1.2 Fall/Winter 2003

Alexandra Teague What I Know for Sure

When I look at my abdomen, I see a scar turning
back to lighter skin from where a surgeon cut

five inches across, and just before this, I remember
trying to stop screaming as my intestine ruptured

by reciting names-first middle and last-
of everyone I could think of, though I do not know

for sure if I got all the middle names right,
or if I have ever known yours.

In last Thursday’s Kansas City Star, I saw a photo
of an x-ray of a man’s head imbedded with a nailgun nail

that, according to the story, had missed his eyes
and seven centers of planning and purpose inside

his frontal lobe and done, really, no damage.
The doctors called this a true miracle,

which made me think that death does not happen
by cause and effect, though I do not know for sure

that the story or picture or both had not been doctored
to improve circulation, as though printed words

and paper are, the same as us, a living body.
My parents gave me the middle name Rachael

for its numerological value, and my whole name
therefore adds up to seven, which is said to be lucky.

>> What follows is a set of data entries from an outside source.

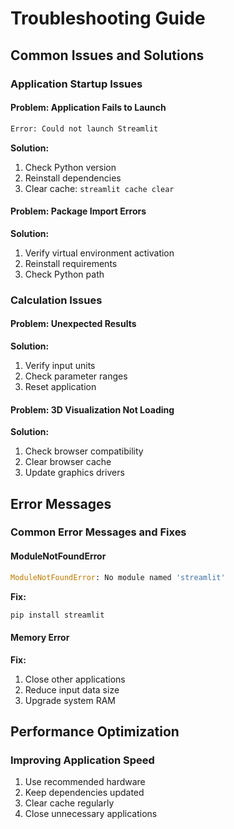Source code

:# Troubleshooting Guide

## Common Issues and Solutions

### Application Startup Issues

#### Problem: Application Fails to Launch
```bash
Error: Could not launch Streamlit
```
**Solution:**
1. Check Python version
2. Reinstall dependencies
3. Clear cache: `streamlit cache clear`

#### Problem: Package Import Errors
**Solution:**
1. Verify virtual environment activation
2. Reinstall requirements
3. Check Python path

### Calculation Issues

#### Problem: Unexpected Results
**Solution:**
1. Verify input units
2. Check parameter ranges
3. Reset application

#### Problem: 3D Visualization Not Loading
**Solution:**
1. Check browser compatibility
2. Clear browser cache
3. Update graphics drivers

## Error Messages

### Common Error Messages and Fixes

#### ModuleNotFoundError
```python
ModuleNotFoundError: No module named 'streamlit'
```
**Fix:**
```bash
pip install streamlit
```

#### Memory Error
**Fix:**
1. Close other applications
2. Reduce input data size
3. Upgrade system RAM

## Performance Optimization

### Improving Application Speed
1. Use recommended hardware
2. Keep dependencies updated
3. Clear cache regularly
4. Close unnecessary applications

The pre-surgical report describes me as being
of steady age which makes me wonder if some

people’s ages are in visible flux.
I do not regularly sign my middle name or initial.

The surgeon recorded cutting me with a ten blade
just below McBurney’s point.

Even having been opened there,
I do not recognize this name as my body.


Alexandra Teague currently directs the Writing Lab at City College of San Francisco. Her work has appeared or is forthcoming in Quarterly West and The Paris Review.